### [Instructions for the task]
This exercise requires an exact output of the listing, images omitted.

:: The records

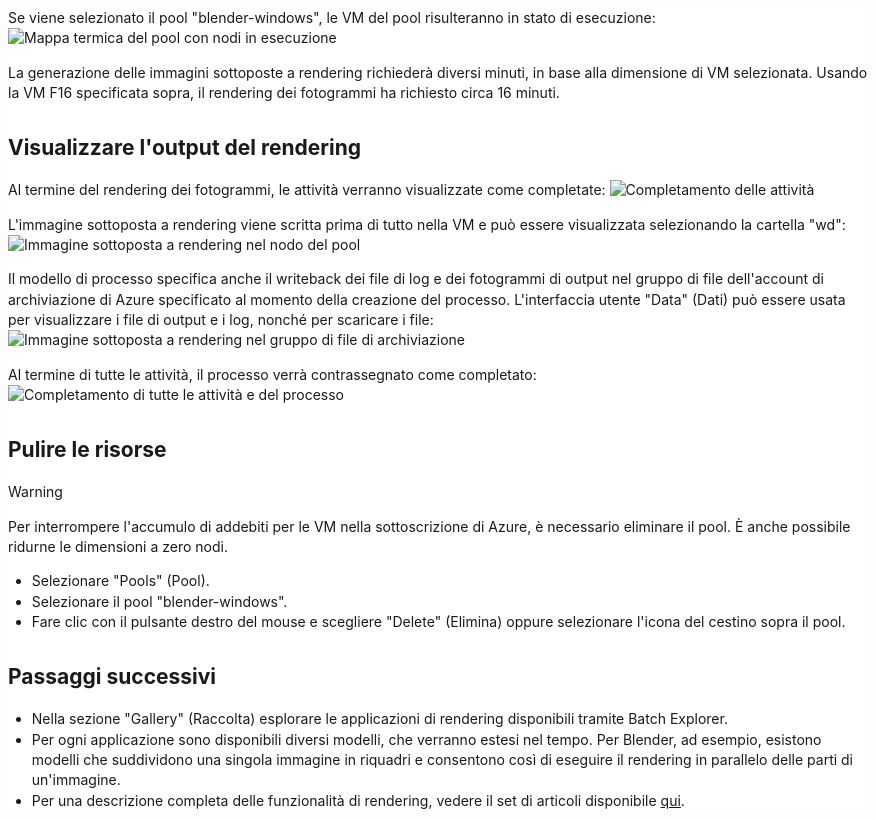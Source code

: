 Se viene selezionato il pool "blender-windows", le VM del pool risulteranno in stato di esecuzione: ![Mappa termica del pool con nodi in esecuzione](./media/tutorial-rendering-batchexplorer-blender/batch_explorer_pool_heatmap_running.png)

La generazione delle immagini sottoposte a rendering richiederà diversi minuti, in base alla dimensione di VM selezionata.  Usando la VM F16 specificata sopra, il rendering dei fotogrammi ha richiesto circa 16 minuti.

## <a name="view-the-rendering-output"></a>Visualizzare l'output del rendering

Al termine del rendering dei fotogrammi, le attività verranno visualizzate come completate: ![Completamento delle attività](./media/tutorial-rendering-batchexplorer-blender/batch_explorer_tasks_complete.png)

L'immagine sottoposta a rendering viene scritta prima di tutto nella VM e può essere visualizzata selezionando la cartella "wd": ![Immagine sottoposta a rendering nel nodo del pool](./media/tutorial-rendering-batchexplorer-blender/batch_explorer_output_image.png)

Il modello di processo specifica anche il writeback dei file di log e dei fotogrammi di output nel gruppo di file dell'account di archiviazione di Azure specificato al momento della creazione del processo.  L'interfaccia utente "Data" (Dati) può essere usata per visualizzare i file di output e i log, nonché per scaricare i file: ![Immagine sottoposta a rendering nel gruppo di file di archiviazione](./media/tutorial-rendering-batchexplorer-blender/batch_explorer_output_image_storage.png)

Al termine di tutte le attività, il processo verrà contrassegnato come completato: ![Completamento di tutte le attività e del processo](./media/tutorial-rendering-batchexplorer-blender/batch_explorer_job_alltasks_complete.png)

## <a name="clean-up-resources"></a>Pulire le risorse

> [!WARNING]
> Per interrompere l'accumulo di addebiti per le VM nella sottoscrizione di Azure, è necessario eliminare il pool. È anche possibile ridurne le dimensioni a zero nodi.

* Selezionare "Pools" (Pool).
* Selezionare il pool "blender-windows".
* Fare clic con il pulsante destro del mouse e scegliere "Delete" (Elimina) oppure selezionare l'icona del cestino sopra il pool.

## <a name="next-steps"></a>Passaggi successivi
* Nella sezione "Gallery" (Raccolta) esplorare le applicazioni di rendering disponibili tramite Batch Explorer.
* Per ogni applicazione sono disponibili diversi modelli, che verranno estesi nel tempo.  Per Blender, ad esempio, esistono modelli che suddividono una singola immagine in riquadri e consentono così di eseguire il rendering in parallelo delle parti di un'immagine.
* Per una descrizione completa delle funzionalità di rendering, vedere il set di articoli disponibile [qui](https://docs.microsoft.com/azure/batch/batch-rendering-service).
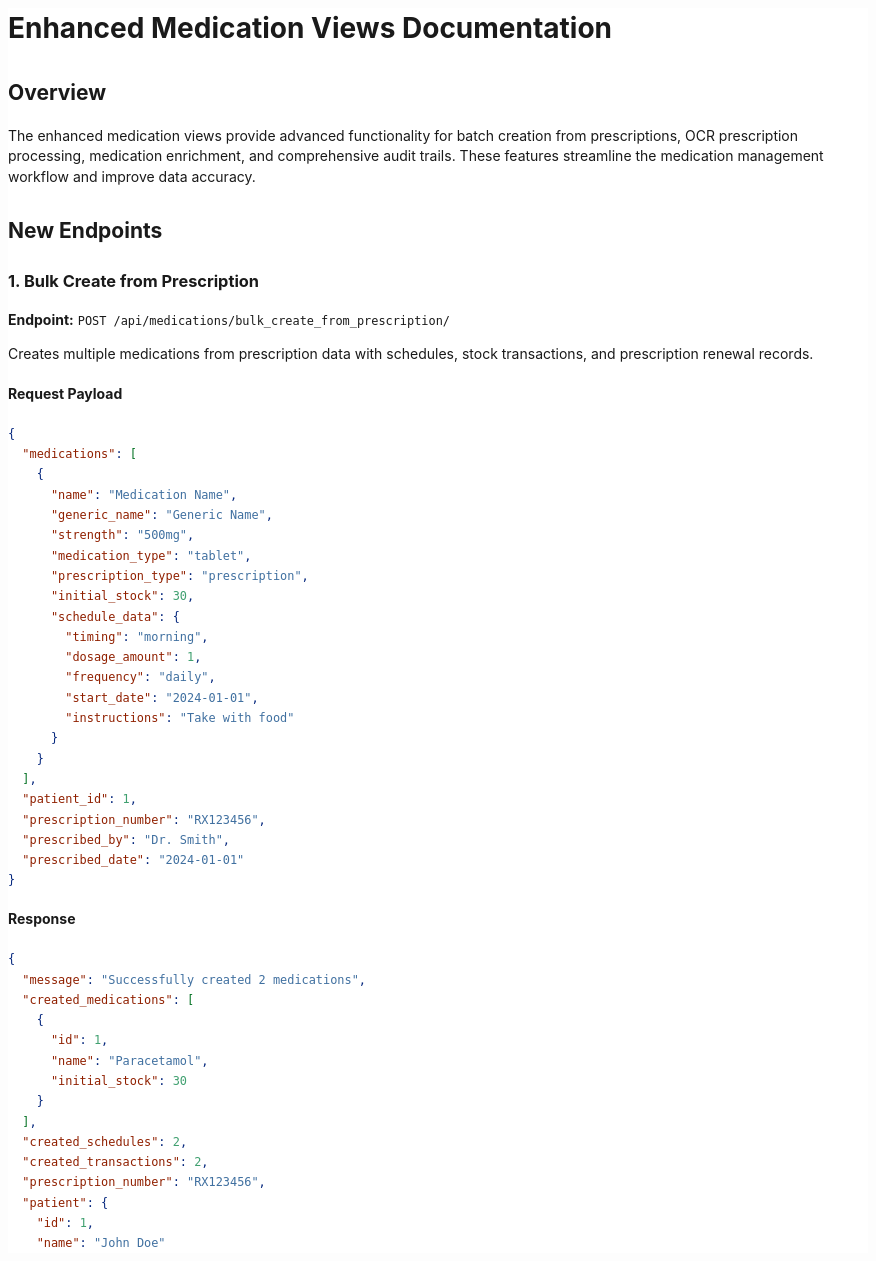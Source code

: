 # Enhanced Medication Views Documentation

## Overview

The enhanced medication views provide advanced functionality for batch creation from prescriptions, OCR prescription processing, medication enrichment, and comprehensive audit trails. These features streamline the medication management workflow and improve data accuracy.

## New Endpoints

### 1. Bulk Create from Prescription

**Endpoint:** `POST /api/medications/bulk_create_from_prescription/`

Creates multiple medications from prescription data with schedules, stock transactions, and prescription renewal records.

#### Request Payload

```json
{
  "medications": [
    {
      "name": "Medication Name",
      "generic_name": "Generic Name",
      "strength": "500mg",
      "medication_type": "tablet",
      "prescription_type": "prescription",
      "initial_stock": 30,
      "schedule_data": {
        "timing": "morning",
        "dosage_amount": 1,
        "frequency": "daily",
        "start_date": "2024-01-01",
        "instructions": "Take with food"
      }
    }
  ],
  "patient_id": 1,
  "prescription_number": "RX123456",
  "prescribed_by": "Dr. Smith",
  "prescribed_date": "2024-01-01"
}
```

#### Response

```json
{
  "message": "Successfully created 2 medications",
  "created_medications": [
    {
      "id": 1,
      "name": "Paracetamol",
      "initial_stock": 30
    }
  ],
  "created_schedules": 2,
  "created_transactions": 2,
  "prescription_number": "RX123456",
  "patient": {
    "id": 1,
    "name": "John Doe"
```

::::

### [Reply]
Source code

: Se viene selezionato il pool "blender-windows", le VM del pool risulteranno in stato di esecuzione: ![Mappa termica del pool con nodi in esecuzione](./media/tutorial-rendering-batchexplorer-blender/batch_explorer_pool_heatmap_running.png)

La generazione delle immagini sottoposte a rendering richiederà diversi minuti, in base alla dimensione di VM selezionata.  Usando la VM F16 specificata sopra, il rendering dei fotogrammi ha richiesto circa 16 minuti.

## <a name="view-the-rendering-output"></a>Visualizzare l'output del rendering

Al termine del rendering dei fotogrammi, le attività verranno visualizzate come completate: ![Completamento delle attività](./media/tutorial-rendering-batchexplorer-blender/batch_explorer_tasks_complete.png)

L'immagine sottoposta a rendering viene scritta prima di tutto nella VM e può essere visualizzata selezionando la cartella "wd": ![Immagine sottoposta a rendering nel nodo del pool](./media/tutorial-rendering-batchexplorer-blender/batch_explorer_output_image.png)

Il modello di processo specifica anche il writeback dei file di log e dei fotogrammi di output nel gruppo di file dell'account di archiviazione di Azure specificato al momento della creazione del processo.  L'interfaccia utente "Data" (Dati) può essere usata per visualizzare i file di output e i log, nonché per scaricare i file: ![Immagine sottoposta a rendering nel gruppo di file di archiviazione](./media/tutorial-rendering-batchexplorer-blender/batch_explorer_output_image_storage.png)

Al termine di tutte le attività, il processo verrà contrassegnato come completato: ![Completamento di tutte le attività e del processo](./media/tutorial-rendering-batchexplorer-blender/batch_explorer_job_alltasks_complete.png)

## <a name="clean-up-resources"></a>Pulire le risorse

> [!WARNING]
> Per interrompere l'accumulo di addebiti per le VM nella sottoscrizione di Azure, è necessario eliminare il pool. È anche possibile ridurne le dimensioni a zero nodi.

* Selezionare "Pools" (Pool).
* Selezionare il pool "blender-windows".
* Fare clic con il pulsante destro del mouse e scegliere "Delete" (Elimina) oppure selezionare l'icona del cestino sopra il pool.

## <a name="next-steps"></a>Passaggi successivi
* Nella sezione "Gallery" (Raccolta) esplorare le applicazioni di rendering disponibili tramite Batch Explorer.
* Per ogni applicazione sono disponibili diversi modelli, che verranno estesi nel tempo.  Per Blender, ad esempio, esistono modelli che suddividono una singola immagine in riquadri e consentono così di eseguire il rendering in parallelo delle parti di un'immagine.
* Per una descrizione completa delle funzionalità di rendering, vedere il set di articoli disponibile [qui](https://docs.microsoft.com/azure/batch/batch-rendering-service).
Source code

: # Enhanced Medication Views Documentation

## Overview

The enhanced medication views provide advanced functionality for batch creation from prescriptions, OCR prescription processing, medication enrichment, and comprehensive audit trails. These features streamline the medication management workflow and improve data accuracy.

## New Endpoints

### 1. Bulk Create from Prescription

**Endpoint:** `POST /api/medications/bulk_create_from_prescription/`

Creates multiple medications from prescription data with schedules, stock transactions, and prescription renewal records.

#### Request Payload

```json
{
  "medications": [
    {
      "name": "Medication Name",
      "generic_name": "Generic Name",
      "strength": "500mg",
      "medication_type": "tablet",
      "prescription_type": "prescription",
      "initial_stock": 30,
      "schedule_data": {
        "timing": "morning",
        "dosage_amount": 1,
        "frequency": "daily",
        "start_date": "2024-01-01",
        "instructions": "Take with food"
      }
    }
  ],
  "patient_id": 1,
  "prescription_number": "RX123456",
  "prescribed_by": "Dr. Smith",
  "prescribed_date": "2024-01-01"
}
```

#### Response

```json
{
  "message": "Successfully created 2 medications",
  "created_medications": [
    {
      "id": 1,
      "name": "Paracetamol",
      "initial_stock": 30
    }
  ],
  "created_schedules": 2,
  "created_transactions": 2,
  "prescription_number": "RX123456",
  "patient": {
    "id": 1,
    "name": "John Doe"
```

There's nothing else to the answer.